Where the data below contains pictures, omit them; output the rest word for word.
******************************
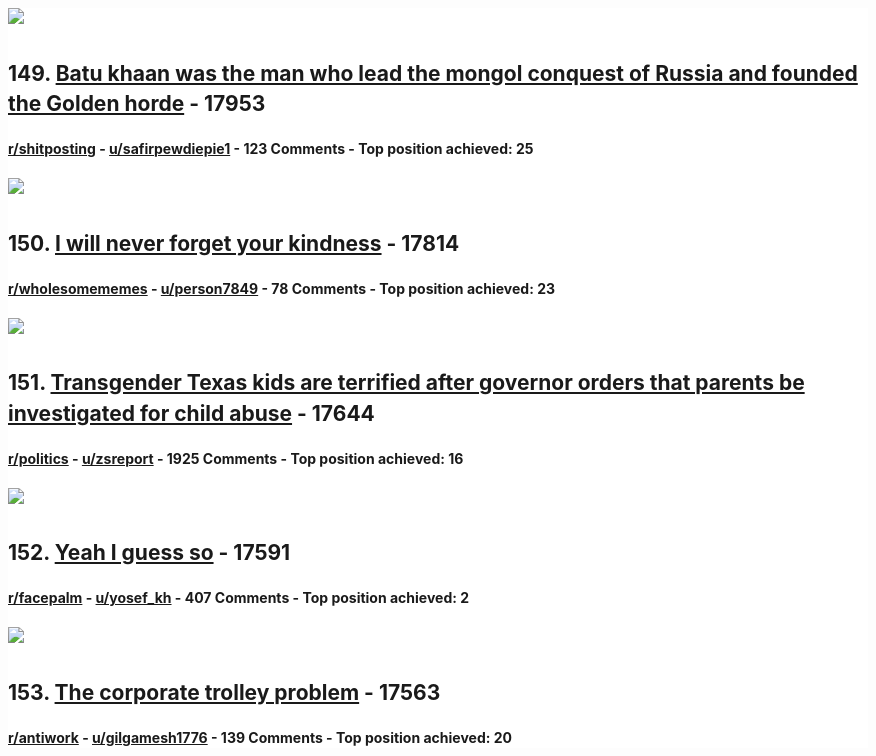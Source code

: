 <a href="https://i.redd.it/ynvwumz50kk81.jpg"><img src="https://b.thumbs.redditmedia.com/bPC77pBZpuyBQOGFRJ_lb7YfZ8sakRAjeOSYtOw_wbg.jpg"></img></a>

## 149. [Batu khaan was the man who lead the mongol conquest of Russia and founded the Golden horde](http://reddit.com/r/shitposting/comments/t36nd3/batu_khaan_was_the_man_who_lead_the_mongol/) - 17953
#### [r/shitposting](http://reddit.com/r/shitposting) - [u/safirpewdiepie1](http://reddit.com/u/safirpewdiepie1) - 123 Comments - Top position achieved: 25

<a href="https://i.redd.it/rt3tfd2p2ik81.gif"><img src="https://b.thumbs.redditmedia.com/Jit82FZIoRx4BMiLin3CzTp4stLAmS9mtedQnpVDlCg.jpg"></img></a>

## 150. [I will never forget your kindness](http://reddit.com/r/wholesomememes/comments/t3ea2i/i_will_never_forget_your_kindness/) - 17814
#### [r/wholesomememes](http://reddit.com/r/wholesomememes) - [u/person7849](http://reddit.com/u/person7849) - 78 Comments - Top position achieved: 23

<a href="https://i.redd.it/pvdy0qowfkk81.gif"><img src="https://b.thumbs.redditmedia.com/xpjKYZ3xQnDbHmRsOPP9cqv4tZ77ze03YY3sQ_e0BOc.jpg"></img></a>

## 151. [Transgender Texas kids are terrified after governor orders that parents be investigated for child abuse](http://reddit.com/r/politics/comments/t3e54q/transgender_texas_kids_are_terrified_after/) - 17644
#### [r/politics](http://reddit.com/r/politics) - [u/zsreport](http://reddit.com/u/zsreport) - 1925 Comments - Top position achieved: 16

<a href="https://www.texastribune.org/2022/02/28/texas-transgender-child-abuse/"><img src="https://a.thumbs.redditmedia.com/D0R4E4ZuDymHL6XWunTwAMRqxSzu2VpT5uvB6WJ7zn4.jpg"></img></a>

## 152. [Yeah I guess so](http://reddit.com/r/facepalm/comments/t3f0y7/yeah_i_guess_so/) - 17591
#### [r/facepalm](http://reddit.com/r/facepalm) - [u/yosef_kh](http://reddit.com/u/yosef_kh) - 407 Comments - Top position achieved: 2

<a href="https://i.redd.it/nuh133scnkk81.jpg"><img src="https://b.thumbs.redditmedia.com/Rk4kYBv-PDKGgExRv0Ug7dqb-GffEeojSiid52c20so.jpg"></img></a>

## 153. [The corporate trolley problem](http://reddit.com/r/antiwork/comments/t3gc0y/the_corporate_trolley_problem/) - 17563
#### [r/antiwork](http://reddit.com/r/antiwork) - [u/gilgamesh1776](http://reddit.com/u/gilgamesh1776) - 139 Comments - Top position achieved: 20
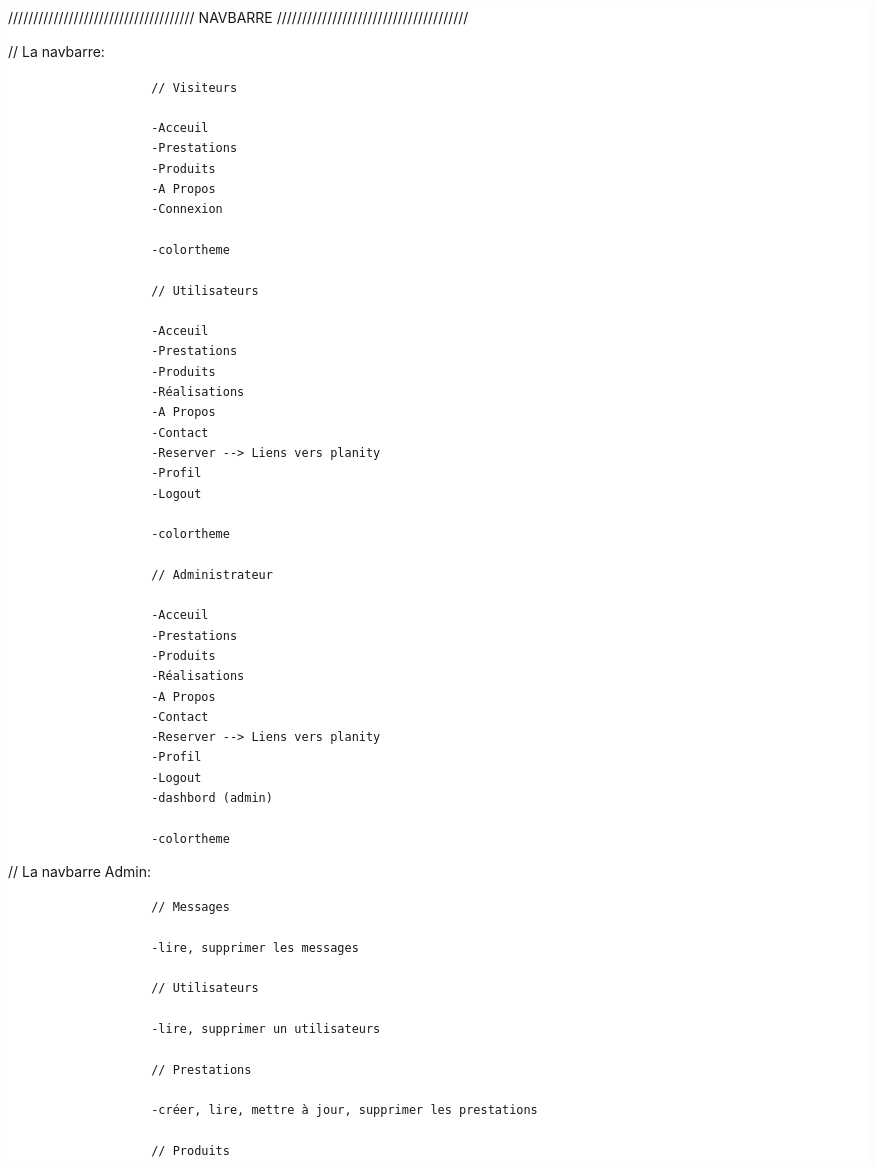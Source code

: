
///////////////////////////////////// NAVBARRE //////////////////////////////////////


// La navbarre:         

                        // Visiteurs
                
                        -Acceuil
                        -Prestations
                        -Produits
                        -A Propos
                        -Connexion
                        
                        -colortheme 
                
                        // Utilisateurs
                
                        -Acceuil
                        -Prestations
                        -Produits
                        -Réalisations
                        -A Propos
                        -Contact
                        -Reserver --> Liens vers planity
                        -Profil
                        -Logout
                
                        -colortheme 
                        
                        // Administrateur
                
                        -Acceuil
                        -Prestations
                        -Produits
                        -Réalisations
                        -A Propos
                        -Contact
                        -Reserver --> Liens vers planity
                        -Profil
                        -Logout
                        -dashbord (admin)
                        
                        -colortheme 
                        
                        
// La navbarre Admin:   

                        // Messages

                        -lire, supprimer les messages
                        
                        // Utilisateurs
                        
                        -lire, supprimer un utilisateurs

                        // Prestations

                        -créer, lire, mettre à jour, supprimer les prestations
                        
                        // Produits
******************************
• **Task answer**:
Source code

: <a href="https://i.redd.it/ynvwumz50kk81.jpg"><img src="https://b.thumbs.redditmedia.com/bPC77pBZpuyBQOGFRJ_lb7YfZ8sakRAjeOSYtOw_wbg.jpg"></img></a>

## 149. [Batu khaan was the man who lead the mongol conquest of Russia and founded the Golden horde](http://reddit.com/r/shitposting/comments/t36nd3/batu_khaan_was_the_man_who_lead_the_mongol/) - 17953
#### [r/shitposting](http://reddit.com/r/shitposting) - [u/safirpewdiepie1](http://reddit.com/u/safirpewdiepie1) - 123 Comments - Top position achieved: 25

<a href="https://i.redd.it/rt3tfd2p2ik81.gif"><img src="https://b.thumbs.redditmedia.com/Jit82FZIoRx4BMiLin3CzTp4stLAmS9mtedQnpVDlCg.jpg"></img></a>

## 150. [I will never forget your kindness](http://reddit.com/r/wholesomememes/comments/t3ea2i/i_will_never_forget_your_kindness/) - 17814
#### [r/wholesomememes](http://reddit.com/r/wholesomememes) - [u/person7849](http://reddit.com/u/person7849) - 78 Comments - Top position achieved: 23

<a href="https://i.redd.it/pvdy0qowfkk81.gif"><img src="https://b.thumbs.redditmedia.com/xpjKYZ3xQnDbHmRsOPP9cqv4tZ77ze03YY3sQ_e0BOc.jpg"></img></a>

## 151. [Transgender Texas kids are terrified after governor orders that parents be investigated for child abuse](http://reddit.com/r/politics/comments/t3e54q/transgender_texas_kids_are_terrified_after/) - 17644
#### [r/politics](http://reddit.com/r/politics) - [u/zsreport](http://reddit.com/u/zsreport) - 1925 Comments - Top position achieved: 16

<a href="https://www.texastribune.org/2022/02/28/texas-transgender-child-abuse/"><img src="https://a.thumbs.redditmedia.com/D0R4E4ZuDymHL6XWunTwAMRqxSzu2VpT5uvB6WJ7zn4.jpg"></img></a>

## 152. [Yeah I guess so](http://reddit.com/r/facepalm/comments/t3f0y7/yeah_i_guess_so/) - 17591
#### [r/facepalm](http://reddit.com/r/facepalm) - [u/yosef_kh](http://reddit.com/u/yosef_kh) - 407 Comments - Top position achieved: 2

<a href="https://i.redd.it/nuh133scnkk81.jpg"><img src="https://b.thumbs.redditmedia.com/Rk4kYBv-PDKGgExRv0Ug7dqb-GffEeojSiid52c20so.jpg"></img></a>

## 153. [The corporate trolley problem](http://reddit.com/r/antiwork/comments/t3gc0y/the_corporate_trolley_problem/) - 17563
#### [r/antiwork](http://reddit.com/r/antiwork) - [u/gilgamesh1776](http://reddit.com/u/gilgamesh1776) - 139 Comments - Top position achieved: 20
Source code

:
///////////////////////////////////// NAVBARRE //////////////////////////////////////


// La navbarre:         

                        // Visiteurs
                
                        -Acceuil
                        -Prestations
                        -Produits
                        -A Propos
                        -Connexion
                        
                        -colortheme 
                
                        // Utilisateurs
                
                        -Acceuil
                        -Prestations
                        -Produits
                        -Réalisations
                        -A Propos
                        -Contact
                        -Reserver --> Liens vers planity
                        -Profil
                        -Logout
                
                        -colortheme 
                        
                        // Administrateur
                
                        -Acceuil
                        -Prestations
                        -Produits
                        -Réalisations
                        -A Propos
                        -Contact
                        -Reserver --> Liens vers planity
                        -Profil
                        -Logout
                        -dashbord (admin)
                        
                        -colortheme 
                        
                        
// La navbarre Admin:   

                        // Messages

                        -lire, supprimer les messages
                        
                        // Utilisateurs
                        
                        -lire, supprimer un utilisateurs

                        // Prestations

                        -créer, lire, mettre à jour, supprimer les prestations
                        
                        // Produits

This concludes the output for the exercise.